• **TASK STATEMENT**
Please output exactly the part of the records below that opens with the line containing "Let $\beta_u, \beta_v, \beta_w$" and closes with the line containing "conditions of this", both lines included, and nothing else.

Source texts of formatted documents:

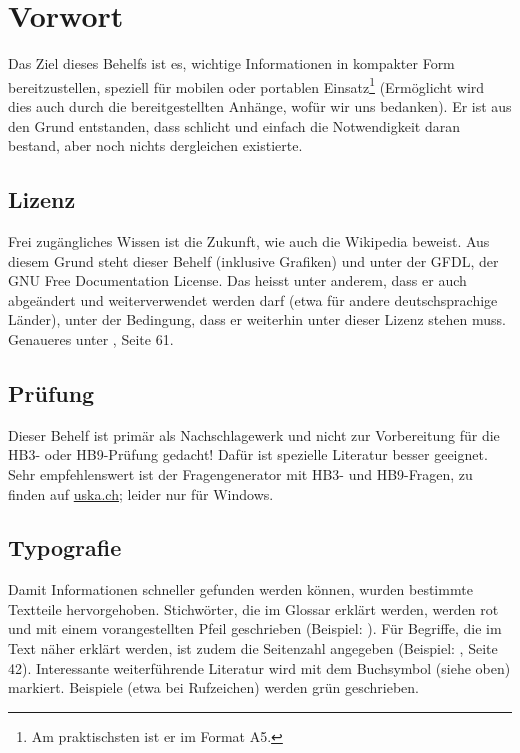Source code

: \chapter{Vorwort}
Das Ziel dieses Behelfs ist es, wichtige Informationen in kompakter Form bereitzustellen, speziell für mobilen oder portablen Einsatz\footnote{Am praktischsten ist er im Format A5.} (Ermöglicht wird dies auch durch die bereitgestellten Anhänge, wofür wir uns bedanken). Er ist aus den Grund entstanden, dass schlicht und einfach die Notwendigkeit daran bestand, aber noch nichts dergleichen existierte.

\section{Lizenz}
Frei zugängliches Wissen ist die Zukunft, wie auch die Wikipedia beweist. Aus diesem Grund steht dieser Behelf (inklusive Grafiken) und unter der GFDL, der GNU Free Documentation License. Das heisst unter anderem, dass er auch abgeändert und weiterverwendet werden darf (etwa für andere deutschsprachige Länder), unter der Bedingung, dass er weiterhin unter dieser Lizenz stehen muss. Genaueres unter , Seite 61.

\section{Prüfung}

Dieser Behelf ist primär als Nachschlagewerk und nicht zur Vorbereitung für die HB3- oder HB9-Prüfung gedacht! Dafür ist spezielle Literatur besser geeignet. Sehr empfehlenswert ist der Fragengenerator mit HB3- und HB9-Fragen, zu finden auf \href{http://www.uska.ch}{uska.ch}; leider nur für Windows.

\section{Typografie}

Damit Informationen schneller gefunden werden können, wurden bestimmte Textteile hervorgehoben. Stichwörter, die im Glossar erklärt werden, werden rot und mit einem vorangestellten Pfeil geschrieben (Beispiel: ). Für Begriffe, die im Text näher erklärt werden, ist zudem die Seitenzahl angegeben (Beispiel: , Seite 42). Interessante weiterführende Literatur wird mit dem Buchsymbol (siehe oben) markiert. Beispiele (etwa bei Rufzeichen) werden grün geschrieben.

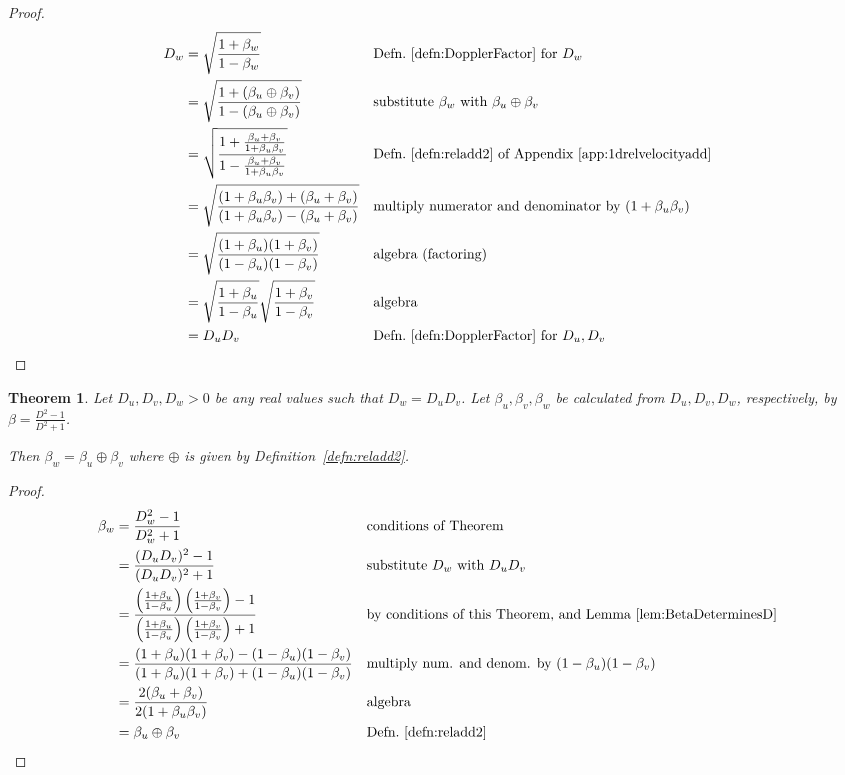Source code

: \documentclass[a4paper]{article}
\theoremstyle{plain}
\newtheorem{theorem}{Theorem}
\theoremstyle{definition}
\begin{document}
\begin{proof}
\begin{align*}
D_w & = \sqrt{ \frac{1+\beta_w}{1-\beta_w} } & & \text{Defn.~\eqref{defn:DopplerFactor} for $D_w$} \\
    & = \sqrt{ \frac{1+(\beta_u \oplus \beta_v)}{1-(\beta_u \oplus \beta_v)} } & & \text{substitute $\beta_w$ with $\beta_u \oplus \beta_v$} \\
    & = \sqrt{ \frac{1+\frac{\beta_u + \beta_v}{1 + \beta_u \beta_v}}{1-\frac{\beta_u + \beta_v}{1 + \beta_u \beta_v}} } & & \text{Defn.~\eqref{defn:reladd2} of Appendix~\ref{app:1drelvelocityadd}} \\
    & = \sqrt{ \frac{(1+\beta_u \beta_v)+(\beta_u + \beta_v)}{(1+\beta_u \beta_v)-(\beta_u + \beta_v)} } & & \text{multiply numerator and denominator by $(1+\beta_u \beta_v)$} \\
    & = \sqrt{ \frac{(1+\beta_u)(1+\beta_v)}{(1-\beta_u)(1-\beta_v)} } & & \text{algebra (factoring)} \\
    & = \sqrt{\frac{1+\beta_u}{1-\beta_u}} \sqrt{\frac{1+\beta_v}{1-\beta_v}} & & \text{algebra} \\
    & = D_u D_v & & \text{Defn.~\eqref{defn:DopplerFactor} for $D_u, D_v$}
\end{align*}
\end{proof}

\begin{theorem}
\label{thm:DopplerProductLeadsTo1dRelVelAdd}
Let $D_u, D_v, D_w > 0$ be any real values such that $D_w = D_u D_v$.
Let $\beta_u, \beta_v, \beta_w$ be calculated from $D_u, D_v, D_w$,
respectively, by $\beta = \frac{D^2 - 1}{D^2 + 1}$.

Then $\beta_w = \beta_u \oplus \beta_v$
where $\oplus$ is given by Definition~\eqref{defn:reladd2}.
\end{theorem}

\begin{proof}
\begin{align*}
\beta_w & = \frac{D_w^2 - 1}{D_w^2 + 1} & & \text{conditions of Theorem} \\
        & = \frac{(D_u D_v)^2 - 1}{(D_u D_v)^2 + 1} & & \text{substitute $D_w$ with $D_u D_v$} \\
        & = \frac{\left( \frac{1+\beta_u}{1-\beta_u} \right) \left( \frac{1+\beta_v}{1-\beta_v} \right) - 1}{\left( \frac{1+\beta_u}{1-\beta_u} \right) \left( \frac{1+\beta_v}{1-\beta_v} \right) + 1} & & \text{by conditions of this Theorem, and Lemma~\ref{lem:BetaDeterminesD}} \\
        & = \frac{(1+\beta_u)(1+\beta_v) - (1-\beta_u)(1-\beta_v)}{(1+\beta_u)(1+\beta_v) + (1-\beta_u)(1-\beta_v)} & & \text{multiply num. and denom. by $(1-\beta_u)(1-\beta_v)$} \\
        & = \frac{2(\beta_u+\beta_v)}{2(1 + \beta_u\beta_v)} & & \text{algebra} \\
        & = \beta_u \oplus \beta_v & & \text{Defn.~\eqref{defn:reladd2}}
\end{align*}
\end{proof}
\end{document}
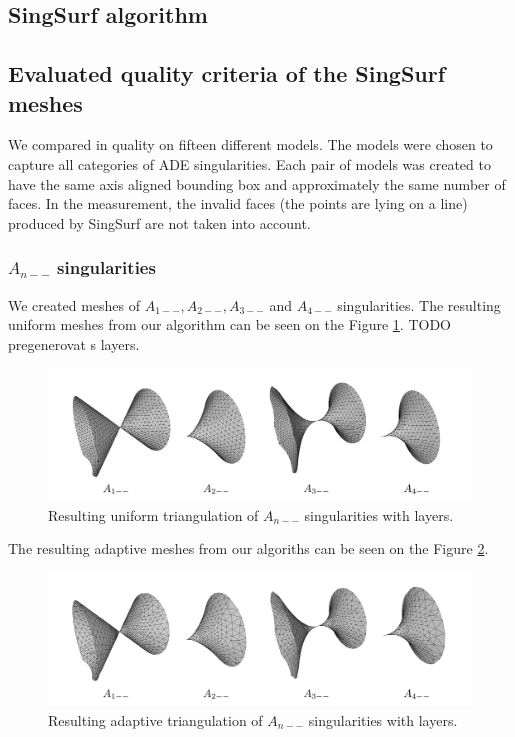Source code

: \subsection{SingSurf algorithm}
\subsection{Evaluated quality criteria of the SingSurf meshes}
We compared in quality on fifteen different models. The models were chosen
to capture all categories of ADE singularities. Each pair of models was 
created to have the same axis aligned bounding box and approximately the
same number of faces. In the measurement, the invalid faces 
(the points are lying on a line) produced by SingSurf are not taken into 
account.

\subsubsection*{$A_{n--}$ singularities}
We created meshes of $A_{1--}, A_{2--}, A_{3--}$ and $A_{4--}$ singularities.
The resulting uniform meshes from our algorithm can be seen on the 
Figure \ref{img:61}. TODO pregenerovat s layers.

\begin{figure}
    \centerline{\includegraphics[scale=0.5]{images/img61}}
    \caption[Resulting uniform triangulation of $A_{n--}$ singularities]
    {Resulting uniform triangulation of $A_{n--}$ singularities with layers.}
    \label{img:61}
\end{figure} 
The resulting adaptive meshes from our algoriths can be seen on the 
Figure \ref{img:60}.

\begin{figure}
    \centerline{\includegraphics[scale=0.5]{images/img60}}
    \caption[Resulting adaptive triangulation of $A_{n--}$ singularities]
    {Resulting adaptive triangulation of $A_{n--}$ singularities with layers.}
    \label{img:60}
\end{figure}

• **RESPONSE TO THE EXERCISE**
Let $\beta_u, \beta_v, \beta_w$ be calculated from $D_u, D_v, D_w$,
respectively, by $\beta = \frac{D^2 - 1}{D^2 + 1}$.

Then $\beta_w = \beta_u \oplus \beta_v$
where $\oplus$ is given by Definition~\eqref{defn:reladd2}.
\end{theorem}

\begin{proof}
\begin{align*}
\beta_w & = \frac{D_w^2 - 1}{D_w^2 + 1} & & \text{conditions of Theorem} \\
        & = \frac{(D_u D_v)^2 - 1}{(D_u D_v)^2 + 1} & & \text{substitute $D_w$ with $D_u D_v$} \\
        & = \frac{\left( \frac{1+\beta_u}{1-\beta_u} \right) \left( \frac{1+\beta_v}{1-\beta_v} \right) - 1}{\left( \frac{1+\beta_u}{1-\beta_u} \right) \left( \frac{1+\beta_v}{1-\beta_v} \right) + 1} & & \text{by conditions of this Theorem, and Lemma~\ref{lem:BetaDeterminesD}} \\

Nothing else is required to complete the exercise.